Photo courtesy of Margie Miyoshi


Now for a real fish story. One that did not get away.


I put a couple pictures on my last blog post that might have been a bit misleading. I put a picture of my grandpa and me with a bunch of fish. He caught the bigger two. Naturally. And I had a picture of my mom and one of my aunts with a bunch of fish. Needless to say, I have a little ‘splainin’ to do.


The first time I saw that picture of my mom and aunt with the fish, I thought, “Wow! They caught some nice fish.” About as nice as the fish my dad and uncle caught. I even thought it was nice that they posed about the same. I never did think to look at the fish. Apparently, the fish were the ones that Dad and Uncle Don caught, not the ones that Mom and Auntie Judi caught. (Yes, I still say Auntie and Uncle.)



Photo courtesy of Margie Miyoshi


I never realized that they were the same fish until my mom said I could use the picture on my blog. My aunt said that she would be honored to be mentioned in my blog. I am not so sure that is true now that I have uncovered the truth about their picture. The whole world could have thought she and Mom were great fly fisherwomen. Ah well. They will get over the notoriety. After all, not all the fun in fishing is in the catching. Most of it is in the storytelling.


My dad really liked to fish. Not just pose for pictures with fish that somebody else caught. He and at least a few of his siblings learned that love from their father, my grandpa. And my favorite fishing stories revolve around him.


Grandpa was a great fisherman. When he was not farming, he was fishing.
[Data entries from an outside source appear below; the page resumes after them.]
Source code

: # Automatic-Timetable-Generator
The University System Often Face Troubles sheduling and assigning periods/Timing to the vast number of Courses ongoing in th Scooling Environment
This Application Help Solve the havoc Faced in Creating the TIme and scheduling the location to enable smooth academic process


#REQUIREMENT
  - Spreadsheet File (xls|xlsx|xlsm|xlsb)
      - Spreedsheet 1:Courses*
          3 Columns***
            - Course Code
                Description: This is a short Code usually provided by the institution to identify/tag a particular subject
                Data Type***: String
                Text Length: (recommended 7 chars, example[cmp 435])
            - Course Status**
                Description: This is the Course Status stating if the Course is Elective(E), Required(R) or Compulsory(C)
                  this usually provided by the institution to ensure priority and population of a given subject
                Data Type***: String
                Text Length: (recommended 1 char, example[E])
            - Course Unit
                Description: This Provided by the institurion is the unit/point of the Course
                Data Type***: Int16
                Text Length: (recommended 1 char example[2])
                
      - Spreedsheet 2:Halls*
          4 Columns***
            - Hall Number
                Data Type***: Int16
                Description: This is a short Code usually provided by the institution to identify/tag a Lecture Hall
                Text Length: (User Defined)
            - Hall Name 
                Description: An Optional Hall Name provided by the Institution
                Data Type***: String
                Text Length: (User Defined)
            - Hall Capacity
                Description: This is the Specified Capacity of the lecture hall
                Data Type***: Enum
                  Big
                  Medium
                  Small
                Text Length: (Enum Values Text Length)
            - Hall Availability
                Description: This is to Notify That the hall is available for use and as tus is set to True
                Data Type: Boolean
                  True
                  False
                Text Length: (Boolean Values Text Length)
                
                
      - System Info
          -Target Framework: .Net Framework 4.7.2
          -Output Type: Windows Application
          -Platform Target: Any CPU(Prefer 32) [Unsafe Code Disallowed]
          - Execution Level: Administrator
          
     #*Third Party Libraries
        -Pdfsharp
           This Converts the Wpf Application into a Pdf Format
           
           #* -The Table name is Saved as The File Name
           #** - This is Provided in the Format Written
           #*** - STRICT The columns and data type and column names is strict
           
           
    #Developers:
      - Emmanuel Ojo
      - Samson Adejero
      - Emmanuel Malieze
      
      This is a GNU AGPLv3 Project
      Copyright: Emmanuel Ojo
Or so it seemed. I remember going fishing with him many times. Most of the time, we would head up from northern Colorado, where he lived, to Wyoming, where he fished. Most of the time, we kids would end up being too loud for him. He would say “Yakamashi!” which means we were being too loud and ought to quiet down because we were scaring the fish. (But that is another story.)


While there are many fishing trips that I remember, there is only one trip and one fish that I will never forget.


Contrary to popular opinion, fishing is not a competitive sport. You just catch fish. And then, you either release them or you eat them. Simple. Not a competition. Unless, of course, you make it one.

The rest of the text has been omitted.